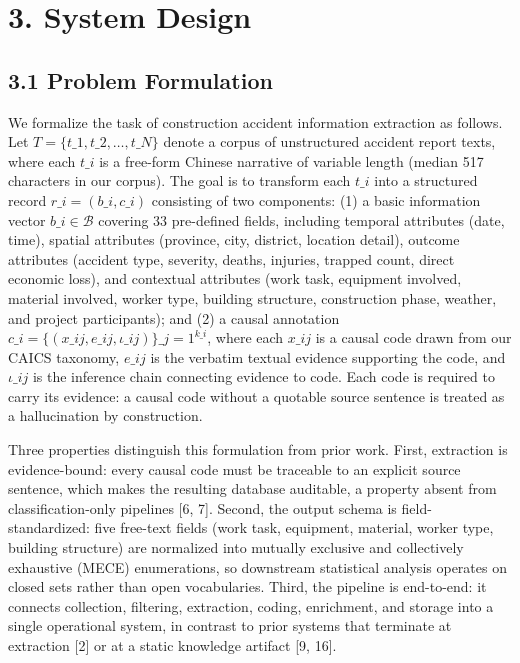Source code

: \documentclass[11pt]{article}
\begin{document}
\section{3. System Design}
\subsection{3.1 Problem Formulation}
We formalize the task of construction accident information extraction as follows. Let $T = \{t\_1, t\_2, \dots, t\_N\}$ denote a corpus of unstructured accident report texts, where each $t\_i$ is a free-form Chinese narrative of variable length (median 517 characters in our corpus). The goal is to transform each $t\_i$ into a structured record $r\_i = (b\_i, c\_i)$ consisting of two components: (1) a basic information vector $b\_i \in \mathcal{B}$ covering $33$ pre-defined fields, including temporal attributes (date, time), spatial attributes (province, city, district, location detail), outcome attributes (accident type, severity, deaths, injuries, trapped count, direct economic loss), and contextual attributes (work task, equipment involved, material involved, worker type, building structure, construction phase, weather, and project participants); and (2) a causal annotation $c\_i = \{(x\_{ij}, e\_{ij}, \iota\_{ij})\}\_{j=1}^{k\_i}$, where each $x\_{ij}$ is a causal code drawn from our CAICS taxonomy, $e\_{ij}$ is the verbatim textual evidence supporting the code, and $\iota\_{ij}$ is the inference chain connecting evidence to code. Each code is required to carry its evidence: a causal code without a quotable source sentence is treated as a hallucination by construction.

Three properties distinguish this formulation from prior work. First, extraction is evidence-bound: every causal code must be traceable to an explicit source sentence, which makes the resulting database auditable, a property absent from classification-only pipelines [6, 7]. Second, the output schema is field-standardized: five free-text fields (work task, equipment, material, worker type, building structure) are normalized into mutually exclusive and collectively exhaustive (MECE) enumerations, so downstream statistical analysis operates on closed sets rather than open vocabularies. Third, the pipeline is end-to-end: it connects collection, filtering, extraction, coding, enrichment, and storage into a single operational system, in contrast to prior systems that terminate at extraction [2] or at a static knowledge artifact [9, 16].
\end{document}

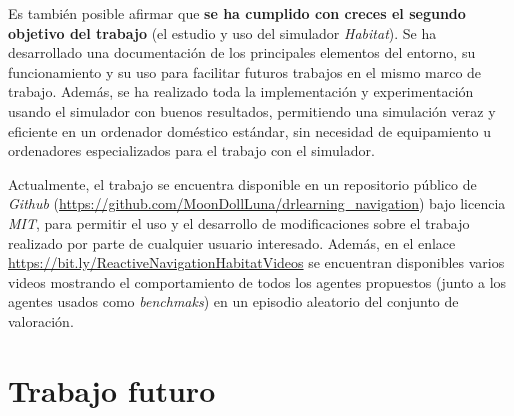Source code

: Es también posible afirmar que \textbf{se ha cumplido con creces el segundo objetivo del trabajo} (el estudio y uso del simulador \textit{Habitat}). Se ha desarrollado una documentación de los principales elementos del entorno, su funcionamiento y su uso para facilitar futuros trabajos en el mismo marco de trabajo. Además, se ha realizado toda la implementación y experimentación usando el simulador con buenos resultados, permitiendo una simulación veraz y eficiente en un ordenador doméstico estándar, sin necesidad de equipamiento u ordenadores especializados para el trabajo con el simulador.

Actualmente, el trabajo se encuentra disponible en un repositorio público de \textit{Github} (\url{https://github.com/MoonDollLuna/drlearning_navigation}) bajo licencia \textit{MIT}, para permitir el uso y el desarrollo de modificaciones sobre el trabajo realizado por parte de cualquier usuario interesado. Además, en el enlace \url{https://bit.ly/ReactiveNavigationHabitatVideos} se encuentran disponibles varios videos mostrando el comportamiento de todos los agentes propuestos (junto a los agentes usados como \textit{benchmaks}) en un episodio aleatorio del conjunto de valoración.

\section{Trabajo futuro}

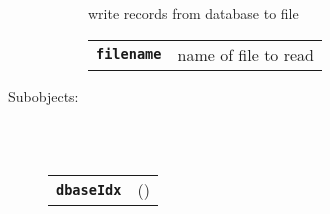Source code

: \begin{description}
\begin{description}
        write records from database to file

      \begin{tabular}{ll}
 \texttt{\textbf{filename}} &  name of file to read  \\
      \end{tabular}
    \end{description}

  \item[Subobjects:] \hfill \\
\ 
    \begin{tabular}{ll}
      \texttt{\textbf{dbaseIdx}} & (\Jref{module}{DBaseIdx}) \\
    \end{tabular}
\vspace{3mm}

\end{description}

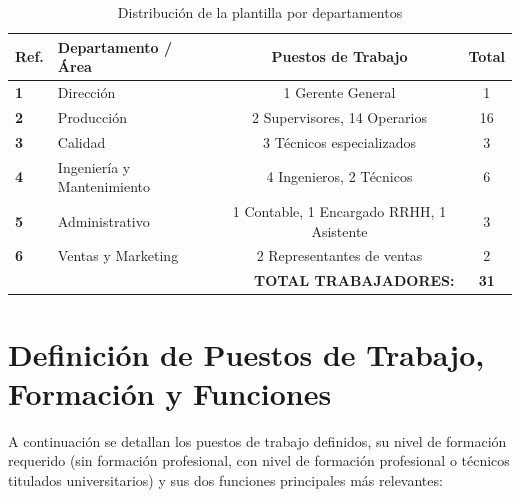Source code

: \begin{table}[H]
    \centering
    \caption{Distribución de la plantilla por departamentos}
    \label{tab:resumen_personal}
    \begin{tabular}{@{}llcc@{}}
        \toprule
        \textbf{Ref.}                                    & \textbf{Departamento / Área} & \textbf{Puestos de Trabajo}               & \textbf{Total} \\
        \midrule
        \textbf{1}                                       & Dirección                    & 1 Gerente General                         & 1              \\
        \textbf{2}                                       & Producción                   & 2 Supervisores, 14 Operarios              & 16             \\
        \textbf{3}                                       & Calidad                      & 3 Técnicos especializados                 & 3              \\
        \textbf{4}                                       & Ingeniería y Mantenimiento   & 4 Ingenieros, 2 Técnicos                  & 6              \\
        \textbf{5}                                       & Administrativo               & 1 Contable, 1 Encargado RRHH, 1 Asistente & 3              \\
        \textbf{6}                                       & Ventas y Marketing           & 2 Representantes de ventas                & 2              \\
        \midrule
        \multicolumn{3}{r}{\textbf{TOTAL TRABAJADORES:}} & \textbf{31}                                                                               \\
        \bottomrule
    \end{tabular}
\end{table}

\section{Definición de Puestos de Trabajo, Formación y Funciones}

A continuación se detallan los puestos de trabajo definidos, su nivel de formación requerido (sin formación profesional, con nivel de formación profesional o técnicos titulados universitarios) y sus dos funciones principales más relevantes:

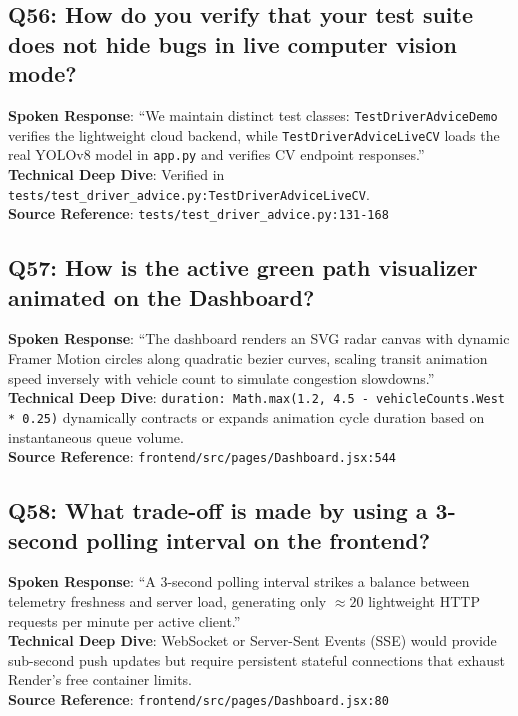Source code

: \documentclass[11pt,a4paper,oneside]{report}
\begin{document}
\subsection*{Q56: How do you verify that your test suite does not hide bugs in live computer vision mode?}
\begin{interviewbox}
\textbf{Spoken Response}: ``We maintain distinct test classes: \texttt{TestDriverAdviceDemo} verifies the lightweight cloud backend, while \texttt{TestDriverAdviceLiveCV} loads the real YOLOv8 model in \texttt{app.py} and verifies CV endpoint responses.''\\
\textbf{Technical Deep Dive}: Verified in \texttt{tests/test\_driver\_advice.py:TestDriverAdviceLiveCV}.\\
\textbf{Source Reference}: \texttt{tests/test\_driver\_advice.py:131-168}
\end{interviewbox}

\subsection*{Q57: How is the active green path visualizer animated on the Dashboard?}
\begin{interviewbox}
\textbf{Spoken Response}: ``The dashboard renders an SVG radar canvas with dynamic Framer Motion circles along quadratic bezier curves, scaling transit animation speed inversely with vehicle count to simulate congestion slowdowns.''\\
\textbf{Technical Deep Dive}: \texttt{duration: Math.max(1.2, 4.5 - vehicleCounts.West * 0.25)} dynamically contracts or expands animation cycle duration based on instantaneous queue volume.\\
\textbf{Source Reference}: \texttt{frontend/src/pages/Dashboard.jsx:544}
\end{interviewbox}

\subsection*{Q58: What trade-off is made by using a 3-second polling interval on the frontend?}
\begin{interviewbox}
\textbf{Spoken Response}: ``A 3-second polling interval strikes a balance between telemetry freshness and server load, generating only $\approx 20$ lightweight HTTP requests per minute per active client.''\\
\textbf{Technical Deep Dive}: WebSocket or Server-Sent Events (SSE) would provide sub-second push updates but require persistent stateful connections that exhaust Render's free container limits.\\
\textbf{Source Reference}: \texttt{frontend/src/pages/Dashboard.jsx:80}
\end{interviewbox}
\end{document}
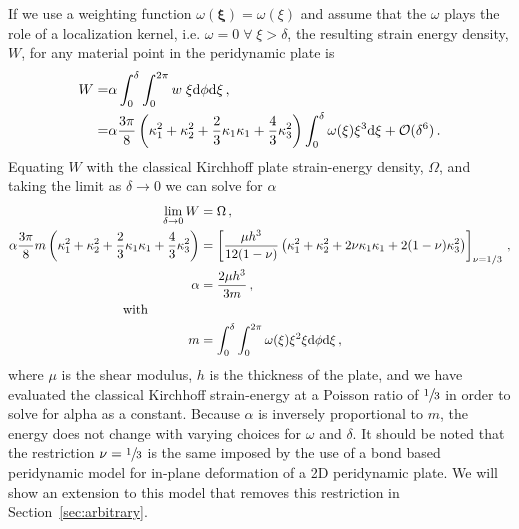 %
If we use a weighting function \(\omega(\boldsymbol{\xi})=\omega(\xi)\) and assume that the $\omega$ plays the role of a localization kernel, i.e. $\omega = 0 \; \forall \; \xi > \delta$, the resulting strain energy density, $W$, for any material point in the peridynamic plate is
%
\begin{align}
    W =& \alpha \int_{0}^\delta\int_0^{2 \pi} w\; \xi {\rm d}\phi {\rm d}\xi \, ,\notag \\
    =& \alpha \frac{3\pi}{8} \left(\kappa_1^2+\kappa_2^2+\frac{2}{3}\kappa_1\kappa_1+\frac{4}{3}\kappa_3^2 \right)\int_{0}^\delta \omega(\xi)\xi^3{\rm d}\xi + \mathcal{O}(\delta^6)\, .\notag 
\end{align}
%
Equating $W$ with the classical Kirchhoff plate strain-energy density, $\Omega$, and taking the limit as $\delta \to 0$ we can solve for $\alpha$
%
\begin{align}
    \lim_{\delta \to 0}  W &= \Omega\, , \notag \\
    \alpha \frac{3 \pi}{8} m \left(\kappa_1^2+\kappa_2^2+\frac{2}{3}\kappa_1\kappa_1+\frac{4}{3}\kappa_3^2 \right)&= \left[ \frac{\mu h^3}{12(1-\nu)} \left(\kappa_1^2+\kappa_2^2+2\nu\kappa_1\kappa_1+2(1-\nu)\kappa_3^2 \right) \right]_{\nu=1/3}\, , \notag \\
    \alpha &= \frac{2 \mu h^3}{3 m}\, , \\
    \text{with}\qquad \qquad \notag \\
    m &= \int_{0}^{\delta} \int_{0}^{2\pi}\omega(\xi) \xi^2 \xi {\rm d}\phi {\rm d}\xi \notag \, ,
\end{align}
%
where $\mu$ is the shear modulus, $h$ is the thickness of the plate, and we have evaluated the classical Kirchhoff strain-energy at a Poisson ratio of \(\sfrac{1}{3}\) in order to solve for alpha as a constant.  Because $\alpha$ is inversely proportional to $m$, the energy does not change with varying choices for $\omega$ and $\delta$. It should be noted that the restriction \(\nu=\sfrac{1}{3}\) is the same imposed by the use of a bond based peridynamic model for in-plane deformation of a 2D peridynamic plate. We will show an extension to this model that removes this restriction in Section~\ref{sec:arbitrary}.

* * *

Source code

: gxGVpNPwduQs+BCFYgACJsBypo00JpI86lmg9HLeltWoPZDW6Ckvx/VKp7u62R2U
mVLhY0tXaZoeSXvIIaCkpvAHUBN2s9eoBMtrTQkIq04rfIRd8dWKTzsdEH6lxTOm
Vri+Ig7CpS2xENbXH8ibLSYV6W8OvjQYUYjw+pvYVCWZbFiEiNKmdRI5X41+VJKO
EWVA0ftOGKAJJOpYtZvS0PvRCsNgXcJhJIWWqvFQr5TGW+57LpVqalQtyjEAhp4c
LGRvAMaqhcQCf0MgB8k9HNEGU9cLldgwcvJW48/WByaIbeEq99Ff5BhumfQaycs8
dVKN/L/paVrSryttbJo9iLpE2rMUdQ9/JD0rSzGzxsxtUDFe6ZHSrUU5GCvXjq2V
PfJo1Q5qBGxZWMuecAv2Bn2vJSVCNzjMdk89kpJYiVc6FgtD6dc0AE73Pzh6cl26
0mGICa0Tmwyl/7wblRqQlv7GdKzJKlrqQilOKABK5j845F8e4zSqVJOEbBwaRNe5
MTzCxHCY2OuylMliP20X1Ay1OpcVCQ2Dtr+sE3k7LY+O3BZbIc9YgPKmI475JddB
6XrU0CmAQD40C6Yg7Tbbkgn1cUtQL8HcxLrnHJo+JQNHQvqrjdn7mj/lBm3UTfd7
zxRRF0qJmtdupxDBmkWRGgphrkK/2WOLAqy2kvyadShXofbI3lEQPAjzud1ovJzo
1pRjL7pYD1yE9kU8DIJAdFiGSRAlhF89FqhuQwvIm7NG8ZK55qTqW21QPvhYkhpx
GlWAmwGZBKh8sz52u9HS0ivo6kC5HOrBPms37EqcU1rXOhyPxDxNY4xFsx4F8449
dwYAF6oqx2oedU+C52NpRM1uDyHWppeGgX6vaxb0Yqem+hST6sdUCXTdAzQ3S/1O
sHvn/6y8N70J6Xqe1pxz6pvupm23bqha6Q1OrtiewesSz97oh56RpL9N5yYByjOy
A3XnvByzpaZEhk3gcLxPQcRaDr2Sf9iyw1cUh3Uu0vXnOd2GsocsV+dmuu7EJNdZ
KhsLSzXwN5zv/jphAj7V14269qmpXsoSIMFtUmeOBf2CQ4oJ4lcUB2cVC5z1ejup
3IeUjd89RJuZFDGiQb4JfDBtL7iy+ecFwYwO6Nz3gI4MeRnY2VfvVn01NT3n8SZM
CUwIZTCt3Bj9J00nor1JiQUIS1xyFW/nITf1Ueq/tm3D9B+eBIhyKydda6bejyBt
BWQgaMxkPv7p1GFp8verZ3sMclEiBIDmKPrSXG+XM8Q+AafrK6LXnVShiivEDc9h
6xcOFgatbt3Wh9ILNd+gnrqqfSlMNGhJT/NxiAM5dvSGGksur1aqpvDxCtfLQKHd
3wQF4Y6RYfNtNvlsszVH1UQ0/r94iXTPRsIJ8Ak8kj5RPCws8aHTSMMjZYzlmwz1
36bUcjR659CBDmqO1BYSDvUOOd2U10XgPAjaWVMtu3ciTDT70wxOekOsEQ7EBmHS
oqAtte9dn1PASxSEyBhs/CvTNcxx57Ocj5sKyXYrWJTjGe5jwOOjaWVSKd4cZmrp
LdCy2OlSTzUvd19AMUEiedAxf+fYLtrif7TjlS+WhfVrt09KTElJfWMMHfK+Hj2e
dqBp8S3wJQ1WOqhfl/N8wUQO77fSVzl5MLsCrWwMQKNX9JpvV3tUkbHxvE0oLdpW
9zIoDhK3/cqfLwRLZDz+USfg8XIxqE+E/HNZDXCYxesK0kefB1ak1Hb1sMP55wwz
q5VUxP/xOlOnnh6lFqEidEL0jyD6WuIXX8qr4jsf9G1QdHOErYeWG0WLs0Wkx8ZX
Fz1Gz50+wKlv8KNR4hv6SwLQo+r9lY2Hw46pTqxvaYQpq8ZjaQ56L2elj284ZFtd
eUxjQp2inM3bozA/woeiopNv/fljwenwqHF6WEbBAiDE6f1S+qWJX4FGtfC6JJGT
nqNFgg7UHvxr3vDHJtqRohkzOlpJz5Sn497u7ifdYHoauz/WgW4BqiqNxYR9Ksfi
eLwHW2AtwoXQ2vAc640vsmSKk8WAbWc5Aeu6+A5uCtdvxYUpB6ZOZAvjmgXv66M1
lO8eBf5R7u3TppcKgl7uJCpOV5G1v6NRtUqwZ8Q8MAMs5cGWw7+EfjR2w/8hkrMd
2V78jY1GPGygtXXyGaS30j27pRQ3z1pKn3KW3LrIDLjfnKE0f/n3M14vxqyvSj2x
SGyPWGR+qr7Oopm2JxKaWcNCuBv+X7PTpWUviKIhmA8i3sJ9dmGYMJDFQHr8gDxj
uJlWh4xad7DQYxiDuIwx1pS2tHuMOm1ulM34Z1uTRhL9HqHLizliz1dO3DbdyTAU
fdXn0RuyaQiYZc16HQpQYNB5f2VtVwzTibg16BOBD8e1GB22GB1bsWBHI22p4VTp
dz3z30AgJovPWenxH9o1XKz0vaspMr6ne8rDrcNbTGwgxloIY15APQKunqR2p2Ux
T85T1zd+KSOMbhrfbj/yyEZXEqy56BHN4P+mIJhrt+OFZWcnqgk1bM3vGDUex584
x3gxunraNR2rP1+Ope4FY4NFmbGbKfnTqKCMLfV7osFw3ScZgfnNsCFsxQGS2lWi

* * *

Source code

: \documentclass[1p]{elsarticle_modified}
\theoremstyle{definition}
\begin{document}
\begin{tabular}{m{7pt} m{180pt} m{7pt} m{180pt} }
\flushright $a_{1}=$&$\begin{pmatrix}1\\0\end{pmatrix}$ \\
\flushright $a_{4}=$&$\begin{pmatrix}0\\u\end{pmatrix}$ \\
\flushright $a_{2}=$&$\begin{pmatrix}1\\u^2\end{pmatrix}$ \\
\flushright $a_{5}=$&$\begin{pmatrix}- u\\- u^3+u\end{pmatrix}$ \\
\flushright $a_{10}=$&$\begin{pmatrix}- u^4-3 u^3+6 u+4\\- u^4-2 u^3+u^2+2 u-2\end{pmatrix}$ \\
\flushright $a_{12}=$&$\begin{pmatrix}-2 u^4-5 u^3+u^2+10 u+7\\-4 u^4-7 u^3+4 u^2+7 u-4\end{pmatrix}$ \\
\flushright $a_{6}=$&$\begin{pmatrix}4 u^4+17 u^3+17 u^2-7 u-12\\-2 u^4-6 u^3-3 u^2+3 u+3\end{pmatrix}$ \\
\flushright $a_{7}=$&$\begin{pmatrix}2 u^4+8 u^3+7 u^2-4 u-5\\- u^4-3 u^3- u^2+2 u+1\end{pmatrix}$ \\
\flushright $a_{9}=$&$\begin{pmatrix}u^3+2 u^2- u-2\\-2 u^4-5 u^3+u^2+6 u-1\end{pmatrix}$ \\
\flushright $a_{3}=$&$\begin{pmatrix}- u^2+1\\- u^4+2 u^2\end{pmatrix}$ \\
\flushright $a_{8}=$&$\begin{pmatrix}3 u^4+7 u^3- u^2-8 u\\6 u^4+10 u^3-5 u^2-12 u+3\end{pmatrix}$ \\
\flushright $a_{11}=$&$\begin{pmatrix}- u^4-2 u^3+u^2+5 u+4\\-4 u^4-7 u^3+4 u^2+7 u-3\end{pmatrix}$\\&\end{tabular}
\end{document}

* * *

Your assignment ▸ Say how many of the lines above include the string "description", and give no other words.

Answer below ▸ 4